EXERCISE: Search the material for the string "BREAKSY", then show every line where it turns up.

DATASET CONTENT:
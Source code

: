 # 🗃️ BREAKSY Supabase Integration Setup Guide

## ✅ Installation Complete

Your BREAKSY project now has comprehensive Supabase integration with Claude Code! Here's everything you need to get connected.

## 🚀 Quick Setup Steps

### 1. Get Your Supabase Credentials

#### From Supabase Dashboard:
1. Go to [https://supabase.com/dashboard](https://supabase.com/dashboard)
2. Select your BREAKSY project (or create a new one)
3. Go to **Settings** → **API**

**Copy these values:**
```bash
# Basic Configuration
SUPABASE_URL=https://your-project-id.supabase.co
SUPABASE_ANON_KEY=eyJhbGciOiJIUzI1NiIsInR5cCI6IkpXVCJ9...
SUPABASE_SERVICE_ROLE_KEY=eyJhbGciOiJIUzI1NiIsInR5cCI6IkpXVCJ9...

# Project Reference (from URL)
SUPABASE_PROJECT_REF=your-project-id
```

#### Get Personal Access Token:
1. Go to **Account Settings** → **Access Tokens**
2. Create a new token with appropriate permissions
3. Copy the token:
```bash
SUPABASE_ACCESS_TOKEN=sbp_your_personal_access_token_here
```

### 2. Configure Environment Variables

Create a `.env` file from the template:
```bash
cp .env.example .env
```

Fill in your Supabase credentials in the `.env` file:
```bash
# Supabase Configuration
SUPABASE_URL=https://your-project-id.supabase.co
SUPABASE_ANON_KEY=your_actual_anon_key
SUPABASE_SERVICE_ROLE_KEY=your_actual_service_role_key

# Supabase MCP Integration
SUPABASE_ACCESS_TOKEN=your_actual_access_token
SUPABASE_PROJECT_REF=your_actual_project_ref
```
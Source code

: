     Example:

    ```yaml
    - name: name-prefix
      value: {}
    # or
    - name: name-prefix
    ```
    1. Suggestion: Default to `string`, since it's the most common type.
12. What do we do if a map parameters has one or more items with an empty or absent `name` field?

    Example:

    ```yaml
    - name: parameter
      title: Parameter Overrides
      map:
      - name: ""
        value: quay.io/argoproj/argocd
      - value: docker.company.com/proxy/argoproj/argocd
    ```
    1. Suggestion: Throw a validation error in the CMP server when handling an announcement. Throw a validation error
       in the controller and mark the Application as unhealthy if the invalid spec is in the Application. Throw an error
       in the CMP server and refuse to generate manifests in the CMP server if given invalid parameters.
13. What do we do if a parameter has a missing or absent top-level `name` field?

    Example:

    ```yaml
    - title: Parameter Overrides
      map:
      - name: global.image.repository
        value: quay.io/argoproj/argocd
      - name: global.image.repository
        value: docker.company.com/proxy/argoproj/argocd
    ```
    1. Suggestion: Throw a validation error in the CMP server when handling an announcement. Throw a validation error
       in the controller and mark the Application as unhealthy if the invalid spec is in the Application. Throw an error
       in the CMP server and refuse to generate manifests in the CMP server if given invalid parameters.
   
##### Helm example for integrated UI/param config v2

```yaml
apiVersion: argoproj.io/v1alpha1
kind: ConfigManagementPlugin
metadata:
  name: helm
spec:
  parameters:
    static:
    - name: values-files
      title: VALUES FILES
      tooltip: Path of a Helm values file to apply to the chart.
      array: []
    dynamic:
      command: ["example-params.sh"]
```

RESULT FOR THIS TASK:
: # 🗃️ BREAKSY Supabase Integration Setup Guide
Your BREAKSY project now has comprehensive Supabase integration with Claude Code! Here's everything you need to get connected.
2. Select your BREAKSY project (or create a new one)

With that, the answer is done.